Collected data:
━━━━
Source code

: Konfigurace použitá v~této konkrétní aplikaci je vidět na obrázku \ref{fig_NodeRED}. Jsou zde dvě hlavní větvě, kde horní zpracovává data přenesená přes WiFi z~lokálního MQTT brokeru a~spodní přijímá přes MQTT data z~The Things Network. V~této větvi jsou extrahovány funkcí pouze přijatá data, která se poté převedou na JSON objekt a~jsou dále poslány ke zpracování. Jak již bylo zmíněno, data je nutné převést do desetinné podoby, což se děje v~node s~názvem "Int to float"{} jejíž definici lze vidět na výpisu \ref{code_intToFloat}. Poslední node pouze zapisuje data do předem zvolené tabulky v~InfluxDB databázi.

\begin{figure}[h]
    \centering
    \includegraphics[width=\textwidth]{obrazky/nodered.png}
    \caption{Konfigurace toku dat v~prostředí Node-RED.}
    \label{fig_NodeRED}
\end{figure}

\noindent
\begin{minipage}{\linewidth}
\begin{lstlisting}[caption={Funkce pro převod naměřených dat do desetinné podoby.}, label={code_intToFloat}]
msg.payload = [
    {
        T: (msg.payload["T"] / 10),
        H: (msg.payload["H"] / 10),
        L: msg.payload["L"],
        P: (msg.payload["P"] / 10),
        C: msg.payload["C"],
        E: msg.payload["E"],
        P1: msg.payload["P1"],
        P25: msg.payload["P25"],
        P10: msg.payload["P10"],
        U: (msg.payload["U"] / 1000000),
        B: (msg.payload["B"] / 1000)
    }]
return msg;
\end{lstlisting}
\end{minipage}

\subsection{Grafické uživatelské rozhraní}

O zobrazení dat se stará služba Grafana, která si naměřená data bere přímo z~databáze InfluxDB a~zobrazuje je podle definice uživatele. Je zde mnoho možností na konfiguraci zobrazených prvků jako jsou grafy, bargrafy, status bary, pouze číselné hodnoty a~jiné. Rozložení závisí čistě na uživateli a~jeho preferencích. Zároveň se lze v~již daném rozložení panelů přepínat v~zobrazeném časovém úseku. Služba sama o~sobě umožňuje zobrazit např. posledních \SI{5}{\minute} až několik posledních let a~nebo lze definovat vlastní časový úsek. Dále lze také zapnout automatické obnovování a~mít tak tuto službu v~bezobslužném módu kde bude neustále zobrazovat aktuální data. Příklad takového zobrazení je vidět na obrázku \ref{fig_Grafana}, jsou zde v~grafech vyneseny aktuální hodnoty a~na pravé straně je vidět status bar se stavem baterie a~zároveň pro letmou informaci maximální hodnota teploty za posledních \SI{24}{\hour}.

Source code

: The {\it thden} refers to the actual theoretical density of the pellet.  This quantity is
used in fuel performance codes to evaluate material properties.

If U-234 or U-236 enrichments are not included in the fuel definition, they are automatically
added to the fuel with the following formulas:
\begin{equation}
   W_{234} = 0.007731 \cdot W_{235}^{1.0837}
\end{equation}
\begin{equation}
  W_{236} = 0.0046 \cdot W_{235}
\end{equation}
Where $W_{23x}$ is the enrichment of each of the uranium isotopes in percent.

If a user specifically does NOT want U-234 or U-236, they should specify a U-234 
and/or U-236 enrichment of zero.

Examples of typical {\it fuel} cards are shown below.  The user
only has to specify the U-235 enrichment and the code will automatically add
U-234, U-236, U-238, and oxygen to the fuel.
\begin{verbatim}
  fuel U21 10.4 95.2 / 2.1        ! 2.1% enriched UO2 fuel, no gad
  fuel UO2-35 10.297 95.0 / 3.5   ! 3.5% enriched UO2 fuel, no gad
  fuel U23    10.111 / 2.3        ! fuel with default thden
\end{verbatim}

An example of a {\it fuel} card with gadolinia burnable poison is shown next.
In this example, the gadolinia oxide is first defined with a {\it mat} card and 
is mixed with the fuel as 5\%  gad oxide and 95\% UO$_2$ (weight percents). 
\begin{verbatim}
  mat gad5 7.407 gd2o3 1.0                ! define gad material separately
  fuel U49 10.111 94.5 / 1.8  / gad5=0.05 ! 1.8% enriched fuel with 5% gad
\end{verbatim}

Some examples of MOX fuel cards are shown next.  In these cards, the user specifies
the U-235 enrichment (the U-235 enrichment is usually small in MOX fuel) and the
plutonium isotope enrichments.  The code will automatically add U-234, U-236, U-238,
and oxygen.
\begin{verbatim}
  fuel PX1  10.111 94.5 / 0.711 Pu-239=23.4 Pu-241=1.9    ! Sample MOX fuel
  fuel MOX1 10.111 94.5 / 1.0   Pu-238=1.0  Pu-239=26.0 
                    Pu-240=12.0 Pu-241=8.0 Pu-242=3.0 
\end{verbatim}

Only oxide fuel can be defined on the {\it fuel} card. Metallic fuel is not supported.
━━━━
= What to work on =
When a line of the data holds the string "enriched", pick it out and copy it.

= Worked solution =
  fuel U21 10.4 95.2 / 2.1        ! 2.1% enriched UO2 fuel, no gad
  fuel UO2-35 10.297 95.0 / 3.5   ! 3.5% enriched UO2 fuel, no gad
  fuel U49 10.111 94.5 / 1.8  / gad5=0.05 ! 1.8% enriched fuel with 5% gad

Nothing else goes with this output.